Make an exact copy of every entry, from the first line to the last.
---+---
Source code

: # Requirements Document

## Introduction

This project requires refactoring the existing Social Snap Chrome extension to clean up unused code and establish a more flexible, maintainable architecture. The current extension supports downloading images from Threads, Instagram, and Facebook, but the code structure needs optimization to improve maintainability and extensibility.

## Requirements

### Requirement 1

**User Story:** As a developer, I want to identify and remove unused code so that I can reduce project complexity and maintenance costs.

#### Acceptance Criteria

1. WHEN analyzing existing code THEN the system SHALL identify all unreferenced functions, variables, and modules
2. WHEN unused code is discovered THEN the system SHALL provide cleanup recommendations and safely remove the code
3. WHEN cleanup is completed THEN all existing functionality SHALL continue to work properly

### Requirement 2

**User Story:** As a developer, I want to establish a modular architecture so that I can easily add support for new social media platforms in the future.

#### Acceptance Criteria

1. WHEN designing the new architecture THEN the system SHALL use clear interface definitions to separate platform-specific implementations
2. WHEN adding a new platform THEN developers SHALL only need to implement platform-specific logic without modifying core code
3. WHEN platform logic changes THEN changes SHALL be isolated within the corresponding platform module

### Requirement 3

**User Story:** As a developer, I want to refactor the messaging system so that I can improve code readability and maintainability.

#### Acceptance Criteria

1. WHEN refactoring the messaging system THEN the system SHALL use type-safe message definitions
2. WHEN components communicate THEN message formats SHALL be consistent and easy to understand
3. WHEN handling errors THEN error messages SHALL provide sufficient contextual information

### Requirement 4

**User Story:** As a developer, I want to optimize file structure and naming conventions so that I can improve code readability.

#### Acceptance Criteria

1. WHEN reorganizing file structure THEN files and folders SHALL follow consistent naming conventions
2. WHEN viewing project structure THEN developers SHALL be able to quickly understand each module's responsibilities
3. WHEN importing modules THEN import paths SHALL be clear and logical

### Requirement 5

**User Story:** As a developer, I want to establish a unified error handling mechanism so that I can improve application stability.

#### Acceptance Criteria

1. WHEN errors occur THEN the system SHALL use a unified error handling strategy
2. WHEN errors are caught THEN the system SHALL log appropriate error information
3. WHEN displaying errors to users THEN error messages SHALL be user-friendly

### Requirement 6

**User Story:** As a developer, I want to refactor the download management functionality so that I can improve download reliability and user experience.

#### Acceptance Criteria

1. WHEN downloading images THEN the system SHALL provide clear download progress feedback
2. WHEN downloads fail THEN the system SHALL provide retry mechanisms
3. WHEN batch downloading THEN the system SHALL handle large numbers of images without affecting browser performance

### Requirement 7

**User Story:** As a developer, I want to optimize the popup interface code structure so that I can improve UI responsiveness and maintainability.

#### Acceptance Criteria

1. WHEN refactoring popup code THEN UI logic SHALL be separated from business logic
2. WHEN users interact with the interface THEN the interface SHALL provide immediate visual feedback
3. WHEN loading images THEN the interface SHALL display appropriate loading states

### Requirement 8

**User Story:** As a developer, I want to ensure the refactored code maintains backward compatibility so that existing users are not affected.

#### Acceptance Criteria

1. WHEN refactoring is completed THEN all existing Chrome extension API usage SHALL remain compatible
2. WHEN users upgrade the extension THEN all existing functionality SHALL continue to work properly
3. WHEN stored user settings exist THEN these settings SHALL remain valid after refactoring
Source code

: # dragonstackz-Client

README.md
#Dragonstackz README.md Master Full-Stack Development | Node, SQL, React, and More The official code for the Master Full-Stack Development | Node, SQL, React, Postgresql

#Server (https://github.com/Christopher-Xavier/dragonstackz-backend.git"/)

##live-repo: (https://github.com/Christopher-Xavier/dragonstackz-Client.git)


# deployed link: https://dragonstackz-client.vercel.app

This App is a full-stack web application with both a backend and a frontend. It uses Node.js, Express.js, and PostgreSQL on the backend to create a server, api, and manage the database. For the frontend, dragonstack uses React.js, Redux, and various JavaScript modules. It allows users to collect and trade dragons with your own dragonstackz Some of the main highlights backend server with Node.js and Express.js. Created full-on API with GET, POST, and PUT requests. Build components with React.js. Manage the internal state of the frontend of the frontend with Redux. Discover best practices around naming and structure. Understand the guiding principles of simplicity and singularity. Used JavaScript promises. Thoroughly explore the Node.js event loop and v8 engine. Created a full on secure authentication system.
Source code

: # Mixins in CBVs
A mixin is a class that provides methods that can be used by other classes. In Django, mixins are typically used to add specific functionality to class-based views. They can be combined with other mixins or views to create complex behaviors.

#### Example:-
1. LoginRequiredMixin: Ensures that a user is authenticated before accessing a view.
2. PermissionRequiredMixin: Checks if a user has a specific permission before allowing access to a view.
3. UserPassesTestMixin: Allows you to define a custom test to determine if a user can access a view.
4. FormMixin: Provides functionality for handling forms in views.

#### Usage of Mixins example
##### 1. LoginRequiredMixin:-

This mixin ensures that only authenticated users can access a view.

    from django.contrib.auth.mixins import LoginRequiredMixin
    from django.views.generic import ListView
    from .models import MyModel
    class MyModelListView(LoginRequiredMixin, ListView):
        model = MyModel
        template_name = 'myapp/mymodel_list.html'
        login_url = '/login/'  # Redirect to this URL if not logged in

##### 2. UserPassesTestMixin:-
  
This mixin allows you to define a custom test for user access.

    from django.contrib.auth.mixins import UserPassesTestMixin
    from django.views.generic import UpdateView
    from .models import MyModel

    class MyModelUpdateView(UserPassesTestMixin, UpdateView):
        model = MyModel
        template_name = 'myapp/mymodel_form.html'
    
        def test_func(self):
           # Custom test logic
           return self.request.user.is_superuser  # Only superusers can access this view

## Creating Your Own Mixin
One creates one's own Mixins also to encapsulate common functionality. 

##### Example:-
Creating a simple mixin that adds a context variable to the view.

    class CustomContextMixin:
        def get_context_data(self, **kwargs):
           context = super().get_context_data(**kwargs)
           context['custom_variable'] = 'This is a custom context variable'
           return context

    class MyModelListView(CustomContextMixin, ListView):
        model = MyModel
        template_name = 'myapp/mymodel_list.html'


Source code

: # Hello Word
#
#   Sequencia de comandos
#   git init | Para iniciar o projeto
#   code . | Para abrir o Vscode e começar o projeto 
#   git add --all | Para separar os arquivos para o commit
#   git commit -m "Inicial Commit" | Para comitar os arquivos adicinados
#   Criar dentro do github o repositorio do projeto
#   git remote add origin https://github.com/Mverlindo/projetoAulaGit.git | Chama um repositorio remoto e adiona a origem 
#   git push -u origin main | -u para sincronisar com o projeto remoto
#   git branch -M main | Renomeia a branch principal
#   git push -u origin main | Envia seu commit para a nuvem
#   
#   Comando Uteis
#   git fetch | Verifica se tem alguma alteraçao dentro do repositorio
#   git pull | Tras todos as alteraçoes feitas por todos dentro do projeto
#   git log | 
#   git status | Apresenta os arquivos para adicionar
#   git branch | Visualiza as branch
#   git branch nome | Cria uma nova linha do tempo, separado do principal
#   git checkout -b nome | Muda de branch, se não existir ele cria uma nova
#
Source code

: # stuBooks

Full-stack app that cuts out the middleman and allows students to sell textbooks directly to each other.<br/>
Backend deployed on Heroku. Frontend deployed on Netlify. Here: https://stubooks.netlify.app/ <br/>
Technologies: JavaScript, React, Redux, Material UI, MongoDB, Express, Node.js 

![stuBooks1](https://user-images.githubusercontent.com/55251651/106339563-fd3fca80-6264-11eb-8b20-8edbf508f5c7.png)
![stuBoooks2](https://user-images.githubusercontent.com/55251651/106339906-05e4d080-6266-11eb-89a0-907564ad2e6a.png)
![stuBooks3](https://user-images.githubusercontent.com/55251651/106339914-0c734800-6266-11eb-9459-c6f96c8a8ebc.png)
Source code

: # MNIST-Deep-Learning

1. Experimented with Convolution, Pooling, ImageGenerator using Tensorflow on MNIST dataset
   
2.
---+---
**Result for this exercise:**
Source code

: # Requirements Document

## Introduction

This project requires refactoring the existing Social Snap Chrome extension to clean up unused code and establish a more flexible, maintainable architecture. The current extension supports downloading images from Threads, Instagram, and Facebook, but the code structure needs optimization to improve maintainability and extensibility.

## Requirements

### Requirement 1

**User Story:** As a developer, I want to identify and remove unused code so that I can reduce project complexity and maintenance costs.

#### Acceptance Criteria

1. WHEN analyzing existing code THEN the system SHALL identify all unreferenced functions, variables, and modules
2. WHEN unused code is discovered THEN the system SHALL provide cleanup recommendations and safely remove the code
3. WHEN cleanup is completed THEN all existing functionality SHALL continue to work properly

### Requirement 2

**User Story:** As a developer, I want to establish a modular architecture so that I can easily add support for new social media platforms in the future.

#### Acceptance Criteria

1. WHEN designing the new architecture THEN the system SHALL use clear interface definitions to separate platform-specific implementations
2. WHEN adding a new platform THEN developers SHALL only need to implement platform-specific logic without modifying core code
3. WHEN platform logic changes THEN changes SHALL be isolated within the corresponding platform module

### Requirement 3

**User Story:** As a developer, I want to refactor the messaging system so that I can improve code readability and maintainability.

#### Acceptance Criteria

1. WHEN refactoring the messaging system THEN the system SHALL use type-safe message definitions
2. WHEN components communicate THEN message formats SHALL be consistent and easy to understand
3. WHEN handling errors THEN error messages SHALL provide sufficient contextual information

### Requirement 4

**User Story:** As a developer, I want to optimize file structure and naming conventions so that I can improve code readability.

#### Acceptance Criteria

1. WHEN reorganizing file structure THEN files and folders SHALL follow consistent naming conventions
2. WHEN viewing project structure THEN developers SHALL be able to quickly understand each module's responsibilities
3. WHEN importing modules THEN import paths SHALL be clear and logical

### Requirement 5

**User Story:** As a developer, I want to establish a unified error handling mechanism so that I can improve application stability.

#### Acceptance Criteria

1. WHEN errors occur THEN the system SHALL use a unified error handling strategy
2. WHEN errors are caught THEN the system SHALL log appropriate error information
3. WHEN displaying errors to users THEN error messages SHALL be user-friendly

### Requirement 6

**User Story:** As a developer, I want to refactor the download management functionality so that I can improve download reliability and user experience.

#### Acceptance Criteria

1. WHEN downloading images THEN the system SHALL provide clear download progress feedback
2. WHEN downloads fail THEN the system SHALL provide retry mechanisms
3. WHEN batch downloading THEN the system SHALL handle large numbers of images without affecting browser performance

### Requirement 7

**User Story:** As a developer, I want to optimize the popup interface code structure so that I can improve UI responsiveness and maintainability.

#### Acceptance Criteria

1. WHEN refactoring popup code THEN UI logic SHALL be separated from business logic
2. WHEN users interact with the interface THEN the interface SHALL provide immediate visual feedback
3. WHEN loading images THEN the interface SHALL display appropriate loading states

### Requirement 8

**User Story:** As a developer, I want to ensure the refactored code maintains backward compatibility so that existing users are not affected.

#### Acceptance Criteria

1. WHEN refactoring is completed THEN all existing Chrome extension API usage SHALL remain compatible
2. WHEN users upgrade the extension THEN all existing functionality SHALL continue to work properly
3. WHEN stored user settings exist THEN these settings SHALL remain valid after refactoring
Source code

: # dragonstackz-Client

README.md
#Dragonstackz README.md Master Full-Stack Development | Node, SQL, React, and More The official code for the Master Full-Stack Development | Node, SQL, React, Postgresql

#Server (https://github.com/Christopher-Xavier/dragonstackz-backend.git"/)

##live-repo: (https://github.com/Christopher-Xavier/dragonstackz-Client.git)


# deployed link: https://dragonstackz-client.vercel.app

This App is a full-stack web application with both a backend and a frontend. It uses Node.js, Express.js, and PostgreSQL on the backend to create a server, api, and manage the database. For the frontend, dragonstack uses React.js, Redux, and various JavaScript modules. It allows users to collect and trade dragons with your own dragonstackz Some of the main highlights backend server with Node.js and Express.js. Created full-on API with GET, POST, and PUT requests. Build components with React.js. Manage the internal state of the frontend of the frontend with Redux. Discover best practices around naming and structure. Understand the guiding principles of simplicity and singularity. Used JavaScript promises. Thoroughly explore the Node.js event loop and v8 engine. Created a full on secure authentication system.
Source code

: # Mixins in CBVs
A mixin is a class that provides methods that can be used by other classes. In Django, mixins are typically used to add specific functionality to class-based views. They can be combined with other mixins or views to create complex behaviors.

#### Example:-
1. LoginRequiredMixin: Ensures that a user is authenticated before accessing a view.
2. PermissionRequiredMixin: Checks if a user has a specific permission before allowing access to a view.
3. UserPassesTestMixin: Allows you to define a custom test to determine if a user can access a view.
4. FormMixin: Provides functionality for handling forms in views.

#### Usage of Mixins example
##### 1. LoginRequiredMixin:-

This mixin ensures that only authenticated users can access a view.

    from django.contrib.auth.mixins import LoginRequiredMixin
    from django.views.generic import ListView
    from .models import MyModel
    class MyModelListView(LoginRequiredMixin, ListView):
        model = MyModel
        template_name = 'myapp/mymodel_list.html'
        login_url = '/login/'  # Redirect to this URL if not logged in

##### 2. UserPassesTestMixin:-
  
This mixin allows you to define a custom test for user access.

    from django.contrib.auth.mixins import UserPassesTestMixin
    from django.views.generic import UpdateView
    from .models import MyModel

    class MyModelUpdateView(UserPassesTestMixin, UpdateView):
        model = MyModel
        template_name = 'myapp/mymodel_form.html'
    
        def test_func(self):
           # Custom test logic
           return self.request.user.is_superuser  # Only superusers can access this view

## Creating Your Own Mixin
One creates one's own Mixins also to encapsulate common functionality. 

##### Example:-
Creating a simple mixin that adds a context variable to the view.

    class CustomContextMixin:
        def get_context_data(self, **kwargs):
           context = super().get_context_data(**kwargs)
           context['custom_variable'] = 'This is a custom context variable'
           return context

    class MyModelListView(CustomContextMixin, ListView):
        model = MyModel
        template_name = 'myapp/mymodel_list.html'


Source code

: # Hello Word
#
#   Sequencia de comandos
#   git init | Para iniciar o projeto
#   code . | Para abrir o Vscode e começar o projeto 
#   git add --all | Para separar os arquivos para o commit
#   git commit -m "Inicial Commit" | Para comitar os arquivos adicinados
#   Criar dentro do github o repositorio do projeto
#   git remote add origin https://github.com/Mverlindo/projetoAulaGit.git | Chama um repositorio remoto e adiona a origem 
#   git push -u origin main | -u para sincronisar com o projeto remoto
#   git branch -M main | Renomeia a branch principal
#   git push -u origin main | Envia seu commit para a nuvem
#   
#   Comando Uteis
#   git fetch | Verifica se tem alguma alteraçao dentro do repositorio
#   git pull | Tras todos as alteraçoes feitas por todos dentro do projeto
#   git log | 
#   git status | Apresenta os arquivos para adicionar
#   git branch | Visualiza as branch
#   git branch nome | Cria uma nova linha do tempo, separado do principal
#   git checkout -b nome | Muda de branch, se não existir ele cria uma nova
#
Source code

: # stuBooks

Full-stack app that cuts out the middleman and allows students to sell textbooks directly to each other.<br/>
Backend deployed on Heroku. Frontend deployed on Netlify. Here: https://stubooks.netlify.app/ <br/>
Technologies: JavaScript, React, Redux, Material UI, MongoDB, Express, Node.js 

![stuBooks1](https://user-images.githubusercontent.com/55251651/106339563-fd3fca80-6264-11eb-8b20-8edbf508f5c7.png)
![stuBoooks2](https://user-images.githubusercontent.com/55251651/106339906-05e4d080-6266-11eb-89a0-907564ad2e6a.png)
![stuBooks3](https://user-images.githubusercontent.com/55251651/106339914-0c734800-6266-11eb-9459-c6f96c8a8ebc.png)
Source code

: # MNIST-Deep-Learning

1. Experimented with Convolution, Pooling, ImageGenerator using Tensorflow on MNIST dataset
   
2.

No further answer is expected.